====== SUPPLIED RECORDS ======

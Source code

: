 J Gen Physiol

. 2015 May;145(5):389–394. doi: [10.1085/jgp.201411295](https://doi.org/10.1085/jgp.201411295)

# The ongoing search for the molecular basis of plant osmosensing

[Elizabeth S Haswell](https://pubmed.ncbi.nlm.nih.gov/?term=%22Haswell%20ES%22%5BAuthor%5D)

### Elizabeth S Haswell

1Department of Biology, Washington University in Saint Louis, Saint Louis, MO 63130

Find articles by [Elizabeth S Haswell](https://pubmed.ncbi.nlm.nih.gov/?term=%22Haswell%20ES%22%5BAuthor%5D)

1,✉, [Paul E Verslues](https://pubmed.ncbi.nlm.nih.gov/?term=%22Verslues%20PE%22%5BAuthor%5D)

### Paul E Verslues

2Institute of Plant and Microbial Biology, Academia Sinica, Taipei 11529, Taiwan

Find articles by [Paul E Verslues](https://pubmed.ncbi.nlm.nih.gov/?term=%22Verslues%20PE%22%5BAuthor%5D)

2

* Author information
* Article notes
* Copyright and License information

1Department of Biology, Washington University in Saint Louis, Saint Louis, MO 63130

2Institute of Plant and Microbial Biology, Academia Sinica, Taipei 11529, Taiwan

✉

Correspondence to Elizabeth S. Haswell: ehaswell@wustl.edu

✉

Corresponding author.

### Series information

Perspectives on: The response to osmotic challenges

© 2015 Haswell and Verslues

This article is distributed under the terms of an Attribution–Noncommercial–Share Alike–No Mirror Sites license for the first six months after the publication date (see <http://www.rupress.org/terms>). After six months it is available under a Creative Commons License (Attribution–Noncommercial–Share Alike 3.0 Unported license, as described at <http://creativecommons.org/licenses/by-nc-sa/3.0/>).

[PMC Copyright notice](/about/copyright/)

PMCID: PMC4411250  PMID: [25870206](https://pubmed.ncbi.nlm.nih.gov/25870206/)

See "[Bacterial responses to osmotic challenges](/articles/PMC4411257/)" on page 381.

======

:: WORK TO COMPLETE ::
Find every line in the records that uses the string "Paul", then copy it.

:: OUTPUT FOR THIS EXERCISE ::
1,✉, [Paul E Verslues](https://pubmed.ncbi.nlm.nih.gov/?term=%22Verslues%20PE%22%5BAuthor%5D)
### Paul E Verslues
Find articles by [Paul E Verslues](https://pubmed.ncbi.nlm.nih.gov/?term=%22Verslues%20PE%22%5BAuthor%5D)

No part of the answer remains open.